Three major things that I am leaving with:
I’ve fell in love with spiritual direction and cannot see my life without it. As soon as I get back, I will find a priest who can continue to help me see the road in front of me. I can best describe it by seeing a road filled with debris and as soon as I meet with a spiritual director, He helps me clean up the road so I can better fallow it.
Another thing I am leaving with is the desire to learn and to give back what I learn. I am not the smartest man in the world but I know I am gifted and I am a good teacher. I just hope I can one day find a career in the education field.
Lastly, I’ve realized that I am called to one day get married. My spiritual director told me to be diligent so I will “be diligent” in finding the woman I’m supposed to marry. After all, I cannot find something I’m not looking for. I will be able to see God in this person and if I’m right for her, she’ll be able to see God in me.
So for now, I’m just relaxing and cherishing every moment I have with my seminarian brothers and I will pray each prayer as if it’s my last. after all it will be my last moments up here on the hill top. I’m excited to get life going outside the seminary because I have direction and I am confident in the person that I’ve become.
Thank you all so much for being a part of this amazing journey. I know its been like a Mexican tele-novela but its been well worth it.
Much love and God bless you!
Tuesday, April 26, 2011
So Lent is over and Jesus has risen from the dead. As He has risen, there’s a certain joy in the air. We as Christians are blessed to re-live these days every year because it reminds us what was given to us. The sacrifice that Jesus made for all of us in order to show us true love.
I was able to spend Holy Week at home working at a local parish near where I live. The trip taught me a lot in so many different ways. I learned a lot about Liturgy and the importance of catering it to the community (when possible). I wanted to speak to my Pastor regarding my discernment process but I never got the chance because we were all super busy.

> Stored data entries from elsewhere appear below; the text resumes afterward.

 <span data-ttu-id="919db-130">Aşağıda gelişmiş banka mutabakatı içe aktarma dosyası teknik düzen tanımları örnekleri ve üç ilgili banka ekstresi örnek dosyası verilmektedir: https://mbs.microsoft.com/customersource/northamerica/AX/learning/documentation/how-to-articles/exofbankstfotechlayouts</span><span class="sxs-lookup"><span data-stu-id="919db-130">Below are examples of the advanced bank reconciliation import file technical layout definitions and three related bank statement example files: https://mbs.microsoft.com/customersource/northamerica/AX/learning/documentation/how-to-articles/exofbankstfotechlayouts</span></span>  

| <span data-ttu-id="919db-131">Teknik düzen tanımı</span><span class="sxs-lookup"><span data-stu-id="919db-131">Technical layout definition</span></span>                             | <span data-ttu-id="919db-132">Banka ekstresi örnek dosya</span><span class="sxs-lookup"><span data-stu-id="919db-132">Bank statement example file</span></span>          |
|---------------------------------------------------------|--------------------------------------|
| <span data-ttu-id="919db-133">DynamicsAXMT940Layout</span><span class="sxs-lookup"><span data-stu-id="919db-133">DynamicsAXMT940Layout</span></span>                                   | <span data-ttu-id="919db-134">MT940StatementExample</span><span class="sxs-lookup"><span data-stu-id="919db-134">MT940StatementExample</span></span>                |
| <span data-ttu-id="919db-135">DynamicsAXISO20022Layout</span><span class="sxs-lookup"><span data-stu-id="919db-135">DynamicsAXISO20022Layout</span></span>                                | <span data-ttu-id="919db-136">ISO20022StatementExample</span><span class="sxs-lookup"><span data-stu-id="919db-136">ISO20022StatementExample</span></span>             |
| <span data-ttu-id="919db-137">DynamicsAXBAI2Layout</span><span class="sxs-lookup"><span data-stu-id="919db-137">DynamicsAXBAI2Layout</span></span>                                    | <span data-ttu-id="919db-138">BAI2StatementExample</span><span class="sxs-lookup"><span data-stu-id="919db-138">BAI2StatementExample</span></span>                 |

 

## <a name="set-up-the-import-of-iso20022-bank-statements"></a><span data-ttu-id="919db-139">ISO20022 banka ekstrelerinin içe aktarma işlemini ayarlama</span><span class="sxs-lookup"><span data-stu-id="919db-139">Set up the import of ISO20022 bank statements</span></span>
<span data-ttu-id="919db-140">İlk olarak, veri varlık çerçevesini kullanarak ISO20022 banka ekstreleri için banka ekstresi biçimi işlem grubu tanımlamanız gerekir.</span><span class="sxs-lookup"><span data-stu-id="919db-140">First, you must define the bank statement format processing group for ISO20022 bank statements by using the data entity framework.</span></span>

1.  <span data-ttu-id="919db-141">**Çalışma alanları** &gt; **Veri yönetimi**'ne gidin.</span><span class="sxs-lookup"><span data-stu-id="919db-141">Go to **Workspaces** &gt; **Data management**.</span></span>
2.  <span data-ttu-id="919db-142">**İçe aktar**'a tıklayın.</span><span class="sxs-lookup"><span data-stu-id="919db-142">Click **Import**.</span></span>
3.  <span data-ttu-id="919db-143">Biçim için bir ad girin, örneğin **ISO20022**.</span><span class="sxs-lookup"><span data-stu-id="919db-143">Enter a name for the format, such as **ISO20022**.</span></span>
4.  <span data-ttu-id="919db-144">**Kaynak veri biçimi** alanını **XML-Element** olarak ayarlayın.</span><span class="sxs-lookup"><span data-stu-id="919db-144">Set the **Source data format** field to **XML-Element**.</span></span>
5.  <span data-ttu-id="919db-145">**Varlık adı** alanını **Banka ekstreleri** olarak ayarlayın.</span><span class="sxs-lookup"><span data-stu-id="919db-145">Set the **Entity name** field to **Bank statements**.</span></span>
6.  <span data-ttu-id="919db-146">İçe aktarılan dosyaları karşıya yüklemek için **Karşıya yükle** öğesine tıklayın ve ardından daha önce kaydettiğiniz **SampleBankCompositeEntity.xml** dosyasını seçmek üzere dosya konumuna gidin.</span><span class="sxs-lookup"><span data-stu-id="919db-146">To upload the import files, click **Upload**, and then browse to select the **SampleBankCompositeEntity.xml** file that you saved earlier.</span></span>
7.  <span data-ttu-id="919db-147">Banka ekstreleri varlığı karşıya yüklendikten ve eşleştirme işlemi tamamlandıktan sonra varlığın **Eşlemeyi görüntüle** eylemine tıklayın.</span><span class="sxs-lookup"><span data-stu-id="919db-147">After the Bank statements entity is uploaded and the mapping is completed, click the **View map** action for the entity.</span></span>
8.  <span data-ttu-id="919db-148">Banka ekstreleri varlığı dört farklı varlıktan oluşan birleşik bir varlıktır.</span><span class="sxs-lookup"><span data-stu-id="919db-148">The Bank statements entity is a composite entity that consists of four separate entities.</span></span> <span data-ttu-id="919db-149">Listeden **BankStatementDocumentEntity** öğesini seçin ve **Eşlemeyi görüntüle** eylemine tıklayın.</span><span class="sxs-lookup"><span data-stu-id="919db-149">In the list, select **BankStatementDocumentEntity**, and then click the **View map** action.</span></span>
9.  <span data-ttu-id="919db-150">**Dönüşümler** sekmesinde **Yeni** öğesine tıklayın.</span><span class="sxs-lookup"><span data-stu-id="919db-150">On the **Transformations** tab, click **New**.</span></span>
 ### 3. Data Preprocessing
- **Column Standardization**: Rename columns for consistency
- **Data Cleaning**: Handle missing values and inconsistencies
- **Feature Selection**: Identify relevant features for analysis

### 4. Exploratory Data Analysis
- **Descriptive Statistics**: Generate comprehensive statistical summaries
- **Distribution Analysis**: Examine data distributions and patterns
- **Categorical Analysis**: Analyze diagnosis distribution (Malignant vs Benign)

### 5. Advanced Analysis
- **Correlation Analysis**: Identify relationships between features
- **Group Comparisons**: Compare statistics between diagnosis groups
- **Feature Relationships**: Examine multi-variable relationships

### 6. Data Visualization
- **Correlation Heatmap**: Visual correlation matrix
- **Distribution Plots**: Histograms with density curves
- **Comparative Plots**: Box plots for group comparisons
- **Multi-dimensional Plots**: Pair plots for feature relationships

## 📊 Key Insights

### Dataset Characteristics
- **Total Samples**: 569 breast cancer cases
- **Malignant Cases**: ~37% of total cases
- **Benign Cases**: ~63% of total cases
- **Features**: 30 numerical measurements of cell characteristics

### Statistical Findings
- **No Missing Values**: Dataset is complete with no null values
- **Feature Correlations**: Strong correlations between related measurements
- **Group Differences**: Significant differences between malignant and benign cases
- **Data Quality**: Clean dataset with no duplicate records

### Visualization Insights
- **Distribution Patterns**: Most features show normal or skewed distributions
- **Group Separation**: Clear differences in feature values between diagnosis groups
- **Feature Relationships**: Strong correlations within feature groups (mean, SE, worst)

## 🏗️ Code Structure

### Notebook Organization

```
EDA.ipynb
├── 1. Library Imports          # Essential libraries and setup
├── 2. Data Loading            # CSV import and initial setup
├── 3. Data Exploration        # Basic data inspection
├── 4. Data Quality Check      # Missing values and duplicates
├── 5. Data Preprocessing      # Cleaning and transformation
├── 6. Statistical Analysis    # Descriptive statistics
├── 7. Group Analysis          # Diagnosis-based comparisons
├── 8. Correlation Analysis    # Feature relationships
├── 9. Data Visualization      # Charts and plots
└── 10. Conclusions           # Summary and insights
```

The day that I had off, well, he did too.
Now that I’m back in Oregon, I have 2 more weeks left. I think next Tuesday is our last day of classes, Wednesday and Thursday and finals, Friday is moving day (for everyone who is moving rooms) and Saturday is graduation. After Graduation we’re officially on summer break until August. I know I told everyone that I would post my decision whether or not I would be leaving the Seminary after Easter but I am waiting until my next journal.
This year has been one of my best years. There have been many ups and downs but I know that I’ve grown as a person. I’ve grown intellectually, I’ve grown spiritually and I’ve grown into deeper love for God. Granted, I still have my faults; I still can be immature and over react, but I know that I am a way better person now than I’ve ever been. And I will continue to grow no matter what road I take because I feel that I have learned how to ask myself questions and how to reflect on things in a way that will help me get out of those sticky situations that life can throw at us. Above all, I know God loves me and that He is always with me, especially when I’m down. There’s nothing we could ever do, that will make Him love us less.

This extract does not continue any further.